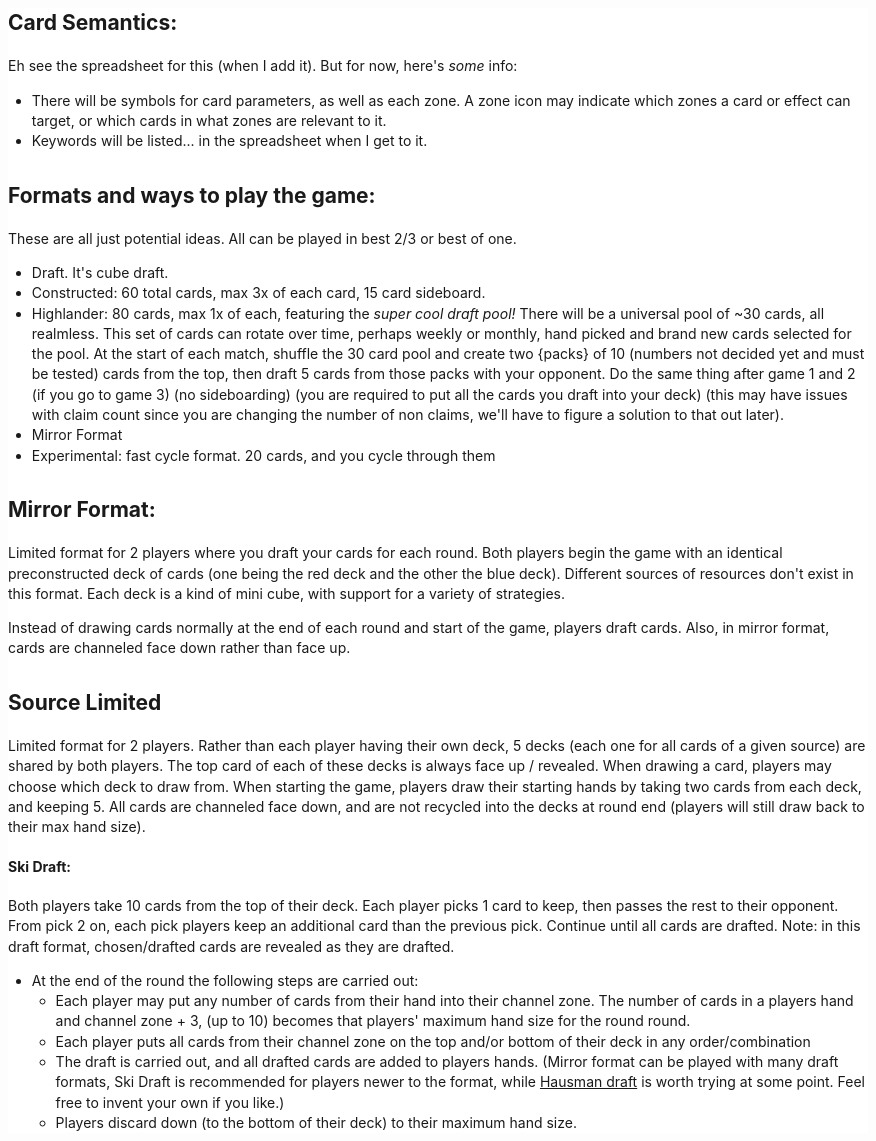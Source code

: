 ## Card Semantics:
Eh see the spreadsheet for this (when I add it). But for now, here's *some* info: 
- There will be symbols for card parameters, as well as each zone. A zone icon may indicate which zones a card or effect can target, or which cards in what zones are relevant to it.
- Keywords will be listed... in the spreadsheet when I get to it.

## Formats and ways to play the game:

These are all just potential ideas. All can be played in best 2/3 or best of one.
- Draft. It's cube draft.
- Constructed: 60 total cards, max 3x of each card, 15 card sideboard.
- Highlander: 80 cards, max 1x of each, featuring the *super cool draft pool!* There will be a universal pool of ~30 cards, all realmless. This set of cards can rotate over time, perhaps weekly or monthly, hand picked and brand new cards selected for the pool. At the start of each match, shuffle the 30 card pool and create two {packs} of 10 (numbers not decided yet and must be tested) cards from the top, then draft 5 cards from those packs with your opponent. Do the same thing after game 1 and 2 (if you go to game 3) (no sideboarding) (you are required to put all the cards you draft into your deck) (this may have issues with claim count since you are changing the number of non claims, we'll have to figure a solution to that out later). 
- Mirror Format
- Experimental: fast cycle format. 20 cards, and you cycle through them

## Mirror Format:
Limited format for 2 players where you draft your cards for each round. Both players begin the game with an identical preconstructed deck of cards (one being the red deck and the other the blue deck). Different sources of resources don't exist in this format. Each deck is a kind of mini cube, with support for a variety of strategies.

Instead of drawing cards normally at the end of each round and start of the game, players draft cards. Also, in mirror format, cards are channeled face down rather than face up.

## Source Limited
Limited format for 2 players. Rather than each player having their own deck, 5 decks (each one for all cards of a given source) are shared by both players. The top card of each of these decks is always face up / revealed. When drawing a card, players may choose which deck to draw from. When starting the game, players draw their starting hands by taking two cards from each deck, and keeping 5. All cards are channeled face down, and are not recycled into the decks at round end (players will still draw back to their max hand size).

#### Ski Draft:
Both players take 10 cards from the top of their deck. Each player picks 1 card to keep, then passes the rest to their opponent. From pick 2 on, each pick players keep an additional card than the previous pick. Continue until all cards are drafted. Note: in this draft format, chosen/drafted cards are revealed as they are drafted.

- At the end of the round the following steps are carried out:
	- Each player may put any number of cards from their hand into their channel zone. The number of cards in a players hand and channel zone + 3, (up to 10) becomes that players' maximum hand size for the round round.
	- Each player puts all cards from their channel zone on the top and/or bottom of their deck in any order/combination
	- The draft is carried out, and all drafted cards are added to players hands. (Mirror format can be played with many draft formats, Ski Draft is recommended for players newer to the format, while [Hausman draft](https://luckypaper.co/resources/formats/housman-draft/) is worth trying at some point. Feel free to invent your own if you like.)
	- Players discard down (to the bottom of their deck) to their maximum hand size.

....

Your task =>
Out of the data above, give again only the lines starting at the one holding "- At the end" and ending at the one holding "- Each player may", unchanged.

Answer to this problem =>
- At the end of the round the following steps are carried out:
	- Each player may put any number of cards from their hand into their channel zone. The number of cards in a players hand and channel zone + 3, (up to 10) becomes that players' maximum hand size for the round round.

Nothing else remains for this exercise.